Pericardial Anatomy, Interventions and Therapeutics: A Contemporary Review
Published in Structural Heart, 2021
Reza Reyaldeen, Nicholas Chan, Saberio Lo Presti, Agostina Fava, Chris Anthony, E. Rene Rodriguez, Carmela D. Tan, Walid Saliba, Paul C Cremer, Allan L. Klein
Pericardial access is typically achieved from a subxiphoid approach, which allows better access to the pericardium and contrast guidance is used to help identify the needle tip and outline the heart in the pericardial space20,26 (Figure 9). Similar to fluoroscopy-guided pericardiocentesis, the blunt epidural Tuohy needle is directed toward the left scapula with the patient in a supine position and the angulation dependent on which aspect of the ventricular surface is required – a relatively shallow angle of less than 45 degrees used for anterior access compared to a steeper, greater than 45 degrees angle for inferior access20,21 (Figure 10). A steeper angle, aiming for the inferior aspect has a greater potential for intra-abdominal injury, namely damage to the diaphragm and associated structures, although the anterior approach can also increase the risk of superior epigastric artery perforation.20 General anesthesia is essential to minimize diaphragmatic movement and control respiration, which can increase the risk of cardiac perforation.26 Once pericardial access has been obtained, contrast fluoroscopy can be used to outline the pericardium and guide catheter delivery.

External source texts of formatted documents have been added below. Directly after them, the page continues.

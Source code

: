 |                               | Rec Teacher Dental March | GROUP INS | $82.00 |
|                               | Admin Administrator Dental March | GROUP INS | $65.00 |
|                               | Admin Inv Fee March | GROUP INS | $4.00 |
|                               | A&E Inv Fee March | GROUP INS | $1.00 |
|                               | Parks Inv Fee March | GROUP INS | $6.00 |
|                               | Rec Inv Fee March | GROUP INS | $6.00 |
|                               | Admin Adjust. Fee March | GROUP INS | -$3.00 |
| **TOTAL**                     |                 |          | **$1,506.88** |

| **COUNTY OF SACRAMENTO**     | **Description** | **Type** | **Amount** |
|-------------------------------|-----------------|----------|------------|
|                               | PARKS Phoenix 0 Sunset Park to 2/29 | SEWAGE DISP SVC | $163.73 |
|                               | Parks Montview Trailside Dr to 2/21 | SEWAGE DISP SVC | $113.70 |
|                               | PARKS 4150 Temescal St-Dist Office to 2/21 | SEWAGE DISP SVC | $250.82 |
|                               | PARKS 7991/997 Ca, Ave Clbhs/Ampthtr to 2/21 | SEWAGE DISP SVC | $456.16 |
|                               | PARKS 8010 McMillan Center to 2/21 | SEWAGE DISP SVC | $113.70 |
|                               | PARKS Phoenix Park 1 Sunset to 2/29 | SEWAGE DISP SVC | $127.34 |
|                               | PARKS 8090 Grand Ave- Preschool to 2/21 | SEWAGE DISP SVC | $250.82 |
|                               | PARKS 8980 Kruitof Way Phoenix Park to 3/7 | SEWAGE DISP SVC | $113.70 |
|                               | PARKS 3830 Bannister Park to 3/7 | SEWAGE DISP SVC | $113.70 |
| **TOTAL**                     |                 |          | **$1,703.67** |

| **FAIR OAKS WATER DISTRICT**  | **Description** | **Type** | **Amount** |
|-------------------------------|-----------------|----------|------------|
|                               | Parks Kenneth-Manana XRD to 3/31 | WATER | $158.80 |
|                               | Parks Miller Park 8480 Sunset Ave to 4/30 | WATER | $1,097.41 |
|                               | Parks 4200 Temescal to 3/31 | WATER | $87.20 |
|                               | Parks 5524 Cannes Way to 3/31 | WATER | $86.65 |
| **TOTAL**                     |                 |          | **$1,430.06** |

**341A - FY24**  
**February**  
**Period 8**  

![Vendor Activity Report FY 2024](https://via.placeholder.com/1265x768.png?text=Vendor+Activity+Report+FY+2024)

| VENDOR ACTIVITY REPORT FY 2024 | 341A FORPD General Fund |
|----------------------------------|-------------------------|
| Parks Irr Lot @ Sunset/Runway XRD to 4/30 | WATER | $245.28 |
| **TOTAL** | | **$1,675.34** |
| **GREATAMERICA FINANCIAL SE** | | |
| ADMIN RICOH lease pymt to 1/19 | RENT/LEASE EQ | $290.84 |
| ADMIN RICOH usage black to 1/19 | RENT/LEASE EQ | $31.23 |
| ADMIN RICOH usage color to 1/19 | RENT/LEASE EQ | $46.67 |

Bleeding complications can be minimized by directing the needle through the left sternocostal triangle (known as the Larrey’s space, Figures 10 and 11) – which is largely avascular, aside from the left superior epigastric artery coursing along the costal margin.5 With this approach, the needle is directed inferiorly and leftwards of the xiphoid process, through the rectus abdominus muscle, minimizing potential contact with the liver, diaphragm and superior epigastric artery.5 Fluoroscopy is essential to access, and the guidewire should be visualized to freely move into the pericardial space, without a characteristic inter-arterial course, which can be best appreciated on a left anterior oblique (LAO) view as the wire should cross over both the left and right sides of the cardiac border21 (Figure 12).